I reviewed and highly recommended the first book, A Plague of Giants when it came out. In A Blight of Blackwings, the Raelech Bard Fintan continues his tales to the peoples congregated on Survivor Field in Pelemyn. It’s an amazing story and I love how Hearne has put it all together. My library hold for this title came in earlier this morning and I’m looking forward to rereading it!

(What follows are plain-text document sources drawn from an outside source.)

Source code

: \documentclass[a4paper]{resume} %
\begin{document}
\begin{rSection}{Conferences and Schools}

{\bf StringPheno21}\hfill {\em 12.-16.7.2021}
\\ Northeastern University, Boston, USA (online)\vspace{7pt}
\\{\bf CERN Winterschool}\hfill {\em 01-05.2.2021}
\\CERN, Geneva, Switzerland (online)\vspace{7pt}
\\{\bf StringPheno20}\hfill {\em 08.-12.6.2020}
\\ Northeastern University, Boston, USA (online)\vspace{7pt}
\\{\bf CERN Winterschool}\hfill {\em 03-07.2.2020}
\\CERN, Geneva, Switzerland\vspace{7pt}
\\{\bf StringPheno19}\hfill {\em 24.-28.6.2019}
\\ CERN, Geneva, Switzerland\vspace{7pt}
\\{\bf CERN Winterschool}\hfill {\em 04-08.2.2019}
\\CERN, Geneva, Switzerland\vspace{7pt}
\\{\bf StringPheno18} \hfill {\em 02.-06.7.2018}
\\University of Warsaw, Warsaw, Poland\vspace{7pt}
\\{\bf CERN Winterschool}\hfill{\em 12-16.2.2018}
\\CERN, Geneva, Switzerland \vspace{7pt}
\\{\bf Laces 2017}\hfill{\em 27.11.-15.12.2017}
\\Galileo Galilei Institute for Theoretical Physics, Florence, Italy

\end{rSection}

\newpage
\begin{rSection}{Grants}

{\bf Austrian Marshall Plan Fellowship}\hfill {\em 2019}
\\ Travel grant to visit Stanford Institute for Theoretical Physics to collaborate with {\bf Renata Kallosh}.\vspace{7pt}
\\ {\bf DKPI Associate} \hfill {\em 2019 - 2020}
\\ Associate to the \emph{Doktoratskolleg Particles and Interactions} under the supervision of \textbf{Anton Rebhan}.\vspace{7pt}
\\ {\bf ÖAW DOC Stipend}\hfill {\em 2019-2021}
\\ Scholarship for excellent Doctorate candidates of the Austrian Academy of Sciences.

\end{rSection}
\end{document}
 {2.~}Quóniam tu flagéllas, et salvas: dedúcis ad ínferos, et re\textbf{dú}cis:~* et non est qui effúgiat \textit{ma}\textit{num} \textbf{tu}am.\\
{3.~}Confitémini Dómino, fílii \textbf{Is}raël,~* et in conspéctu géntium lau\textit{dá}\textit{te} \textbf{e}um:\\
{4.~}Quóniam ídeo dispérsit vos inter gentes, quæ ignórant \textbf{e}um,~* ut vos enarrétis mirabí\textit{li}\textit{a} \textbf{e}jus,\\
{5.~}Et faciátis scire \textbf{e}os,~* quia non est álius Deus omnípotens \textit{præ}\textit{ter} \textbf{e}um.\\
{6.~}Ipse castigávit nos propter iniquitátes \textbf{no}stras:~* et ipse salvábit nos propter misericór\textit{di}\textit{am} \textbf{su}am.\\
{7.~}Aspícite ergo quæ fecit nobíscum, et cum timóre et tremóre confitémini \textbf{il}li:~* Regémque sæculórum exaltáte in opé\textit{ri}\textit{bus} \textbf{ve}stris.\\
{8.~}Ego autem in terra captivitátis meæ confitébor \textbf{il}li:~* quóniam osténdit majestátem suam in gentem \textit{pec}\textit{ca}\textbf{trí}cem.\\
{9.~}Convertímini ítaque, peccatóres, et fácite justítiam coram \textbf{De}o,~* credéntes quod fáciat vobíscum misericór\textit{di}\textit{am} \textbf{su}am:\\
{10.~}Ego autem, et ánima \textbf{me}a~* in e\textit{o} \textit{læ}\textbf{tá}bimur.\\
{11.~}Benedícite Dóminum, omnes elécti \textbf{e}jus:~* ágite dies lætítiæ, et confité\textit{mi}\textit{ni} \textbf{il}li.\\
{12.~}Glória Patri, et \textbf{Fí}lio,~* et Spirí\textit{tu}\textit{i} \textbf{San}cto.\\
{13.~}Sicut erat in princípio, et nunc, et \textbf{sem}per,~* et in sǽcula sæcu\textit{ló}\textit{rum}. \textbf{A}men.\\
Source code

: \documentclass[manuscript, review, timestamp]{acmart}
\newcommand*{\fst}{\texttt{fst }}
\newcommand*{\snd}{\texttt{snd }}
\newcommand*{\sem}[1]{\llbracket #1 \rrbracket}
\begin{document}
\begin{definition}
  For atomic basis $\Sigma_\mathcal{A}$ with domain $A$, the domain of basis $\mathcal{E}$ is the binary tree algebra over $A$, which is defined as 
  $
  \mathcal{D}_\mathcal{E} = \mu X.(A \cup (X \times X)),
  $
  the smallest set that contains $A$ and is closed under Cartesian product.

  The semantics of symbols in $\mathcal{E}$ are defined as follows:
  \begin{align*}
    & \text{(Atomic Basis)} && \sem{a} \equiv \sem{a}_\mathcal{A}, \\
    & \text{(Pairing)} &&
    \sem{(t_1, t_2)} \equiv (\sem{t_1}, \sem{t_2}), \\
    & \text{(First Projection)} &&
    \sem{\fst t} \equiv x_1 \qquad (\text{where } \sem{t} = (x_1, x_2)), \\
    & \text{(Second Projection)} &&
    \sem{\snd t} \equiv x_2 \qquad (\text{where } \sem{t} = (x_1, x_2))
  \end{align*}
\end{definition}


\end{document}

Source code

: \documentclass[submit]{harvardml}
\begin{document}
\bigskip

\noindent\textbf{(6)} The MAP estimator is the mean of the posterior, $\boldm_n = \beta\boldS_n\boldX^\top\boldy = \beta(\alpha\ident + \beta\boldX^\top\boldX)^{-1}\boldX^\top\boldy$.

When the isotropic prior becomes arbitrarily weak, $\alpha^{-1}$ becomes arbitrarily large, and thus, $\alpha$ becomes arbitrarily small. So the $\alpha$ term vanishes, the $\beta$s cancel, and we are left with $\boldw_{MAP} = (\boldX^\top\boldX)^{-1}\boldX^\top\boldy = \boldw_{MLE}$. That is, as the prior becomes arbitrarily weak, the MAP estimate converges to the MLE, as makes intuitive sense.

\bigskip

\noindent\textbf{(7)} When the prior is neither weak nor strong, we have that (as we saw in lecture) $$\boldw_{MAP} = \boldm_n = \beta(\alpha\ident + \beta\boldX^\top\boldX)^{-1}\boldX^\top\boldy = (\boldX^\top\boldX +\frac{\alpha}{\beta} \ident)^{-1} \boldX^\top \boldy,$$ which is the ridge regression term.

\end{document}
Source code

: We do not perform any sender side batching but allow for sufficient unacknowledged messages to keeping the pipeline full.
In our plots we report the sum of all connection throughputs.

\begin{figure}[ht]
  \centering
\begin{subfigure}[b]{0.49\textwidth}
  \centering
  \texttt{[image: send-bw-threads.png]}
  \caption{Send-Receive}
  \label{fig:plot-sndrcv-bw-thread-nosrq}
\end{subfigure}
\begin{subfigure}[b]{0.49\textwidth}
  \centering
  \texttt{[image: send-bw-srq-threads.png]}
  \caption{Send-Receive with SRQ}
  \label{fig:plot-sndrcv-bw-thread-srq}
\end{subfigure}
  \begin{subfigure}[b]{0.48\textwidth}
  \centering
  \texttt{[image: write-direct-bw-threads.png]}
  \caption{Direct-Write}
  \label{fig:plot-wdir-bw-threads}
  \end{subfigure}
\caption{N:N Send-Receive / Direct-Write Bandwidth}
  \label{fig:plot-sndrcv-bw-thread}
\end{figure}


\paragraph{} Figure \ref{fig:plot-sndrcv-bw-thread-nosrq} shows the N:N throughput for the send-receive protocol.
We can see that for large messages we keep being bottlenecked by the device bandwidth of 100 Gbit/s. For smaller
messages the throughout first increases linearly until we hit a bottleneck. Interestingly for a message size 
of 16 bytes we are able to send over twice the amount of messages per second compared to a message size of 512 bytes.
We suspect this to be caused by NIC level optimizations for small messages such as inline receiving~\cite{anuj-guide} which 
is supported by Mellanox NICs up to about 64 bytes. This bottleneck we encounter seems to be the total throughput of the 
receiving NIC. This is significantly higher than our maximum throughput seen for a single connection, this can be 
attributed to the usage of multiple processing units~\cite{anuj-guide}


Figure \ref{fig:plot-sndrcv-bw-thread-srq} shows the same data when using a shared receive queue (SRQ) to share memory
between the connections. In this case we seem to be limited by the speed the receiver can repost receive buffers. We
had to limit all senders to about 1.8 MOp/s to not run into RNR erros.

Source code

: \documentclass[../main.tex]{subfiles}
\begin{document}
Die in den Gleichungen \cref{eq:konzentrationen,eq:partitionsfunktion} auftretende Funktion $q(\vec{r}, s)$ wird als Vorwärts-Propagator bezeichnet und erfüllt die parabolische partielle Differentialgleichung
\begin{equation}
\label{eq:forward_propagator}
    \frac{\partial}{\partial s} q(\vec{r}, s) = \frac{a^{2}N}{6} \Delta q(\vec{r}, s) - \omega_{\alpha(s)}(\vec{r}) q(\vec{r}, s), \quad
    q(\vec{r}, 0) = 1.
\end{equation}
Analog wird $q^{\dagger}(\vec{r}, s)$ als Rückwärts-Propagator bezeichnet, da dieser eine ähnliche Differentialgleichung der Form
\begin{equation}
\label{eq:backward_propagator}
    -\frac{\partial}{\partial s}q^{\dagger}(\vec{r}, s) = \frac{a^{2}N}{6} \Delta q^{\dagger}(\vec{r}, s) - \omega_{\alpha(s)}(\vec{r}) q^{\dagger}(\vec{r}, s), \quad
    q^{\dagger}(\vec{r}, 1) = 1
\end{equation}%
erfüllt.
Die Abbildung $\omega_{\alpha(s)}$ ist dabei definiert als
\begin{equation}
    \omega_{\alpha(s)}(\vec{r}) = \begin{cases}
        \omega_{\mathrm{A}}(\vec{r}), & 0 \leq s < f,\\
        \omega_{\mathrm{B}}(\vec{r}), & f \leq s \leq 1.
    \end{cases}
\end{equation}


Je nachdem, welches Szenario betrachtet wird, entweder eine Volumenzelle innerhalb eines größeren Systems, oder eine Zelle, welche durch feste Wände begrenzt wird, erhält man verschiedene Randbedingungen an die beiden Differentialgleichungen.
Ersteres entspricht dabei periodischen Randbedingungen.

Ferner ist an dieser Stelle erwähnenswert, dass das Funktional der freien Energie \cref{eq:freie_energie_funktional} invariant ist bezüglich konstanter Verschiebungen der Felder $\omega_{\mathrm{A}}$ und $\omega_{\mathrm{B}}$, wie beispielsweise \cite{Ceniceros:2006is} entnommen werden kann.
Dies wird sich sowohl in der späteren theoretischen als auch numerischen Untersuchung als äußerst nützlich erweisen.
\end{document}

See my complete review at NetGalley »


Additional Recommendations

I’ll recommend almost every title I read in January. I don’t think they all should be permanent additions to your bookshelves, borrowing from the library is a great way to trial a book! Some of these will become a part of my collection.

Non Fiction
  • Dreyer’s English: An Utterly Correct Guide to Clarity and Style by Benjamin Dreyer
    This is fun if you’re a grammar geek.
  • The Newcomers: Finding Refuge, Friendship, and Hope in an American Classroom by Helen Thorpe
    This is a well written overview of the time Thorpe spent at South High School and her interviews with students and their families. I feel I understand a little more now, and I want to do lots more to help.
  • No One Is Too Small to Make a Difference by Greta Thunberg
    While it’s quite repetitive, I think that is what makes this a useful read beyond the headlines. I wish I had her drive when I was younger.
Fiction
  • Bloodchild and Other Stories by Octavia E. Butler
    Wow. I see why Bloodchild won both Hugo & Nebula and Speech Sounds won the Hugo. Every single story in this collection was amazing.
  • Don’t Look Back (Konrad Sejer #2) by Karin Fossum, Felicity David (Translator)
    Have you seen the tweet about any US Crime Show vs (for example) Midsomer Murders? Fossum’s writing is deep, complex, compelling, and the ending is only found after numerous (unexpected) twists and turns.
  • The Weight of Ink by Rachel Kadish
    It took a while to get past the first chapter. I both listened as audiobook & read it as paper. I felt disillusioned bythe ending, but there was so much in the entire story that I loved reading every moment. It’s recommended with the caveat that it’s full of Jewish philosophy/history and may be lost on most readers.
  • Electric Forest by Tanith Lee
    Published in 1979 and recently released as ebook so it was all over my library feed. Overall, I thought it was fascinating when I take into account that it was published 40 years ago, it deals with tech — computer & biological/technology. The ending was not at all what I expected, so it needs a reread, but not right yet.
  • The Bell Jar by Sylvia Plath
    Not sure why I hadn’t read this classic before.
  • The Secret Commonwealth (The Book of Dust, #2) by Philip Pullman
    I read this while watching the show on HBO. The Book of Dust series is ok, but feels less special than reading His Dark Materials. For all my ambivalence about it, I did not at all appreciate the cliff hanger ending.

Next reads

I’ve checked out quite a few books but haven’t yet gotten into anything after finishing Hearne’s second book. We’ll see what happens in February!